Items from a dataset

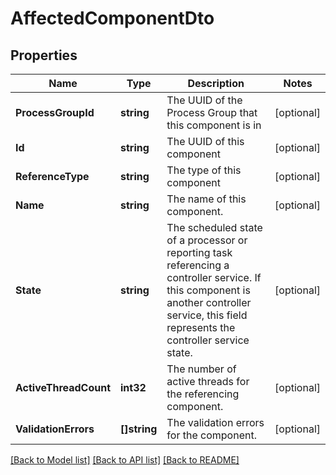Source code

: # AffectedComponentDto

## Properties

Name | Type | Description | Notes
------------ | ------------- | ------------- | -------------
**ProcessGroupId** | **string** | The UUID of the Process Group that this component is in | [optional] 
**Id** | **string** | The UUID of this component | [optional] 
**ReferenceType** | **string** | The type of this component | [optional] 
**Name** | **string** | The name of this component. | [optional] 
**State** | **string** | The scheduled state of a processor or reporting task referencing a controller service. If this component is another controller service, this field represents the controller service state. | [optional] 
**ActiveThreadCount** | **int32** | The number of active threads for the referencing component. | [optional] 
**ValidationErrors** | **[]string** | The validation errors for the component. | [optional] 

[[Back to Model list]](../README.md#documentation-for-models) [[Back to API list]](../README.md#documentation-for-api-endpoints) [[Back to README]](../README.md)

:: Work order ::
Lines from the one with "## Properties" through the last line above must be printed exactly; no other line is to appear.

:: Answer for the task ::
## Properties

Name | Type | Description | Notes
------------ | ------------- | ------------- | -------------
**ProcessGroupId** | **string** | The UUID of the Process Group that this component is in | [optional] 
**Id** | **string** | The UUID of this component | [optional] 
**ReferenceType** | **string** | The type of this component | [optional] 
**Name** | **string** | The name of this component. | [optional] 
**State** | **string** | The scheduled state of a processor or reporting task referencing a controller service. If this component is another controller service, this field represents the controller service state. | [optional] 
**ActiveThreadCount** | **int32** | The number of active threads for the referencing component. | [optional] 
**ValidationErrors** | **[]string** | The validation errors for the component. | [optional] 

[[Back to Model list]](../README.md#documentation-for-models) [[Back to API list]](../README.md#documentation-for-api-endpoints) [[Back to README]](../README.md)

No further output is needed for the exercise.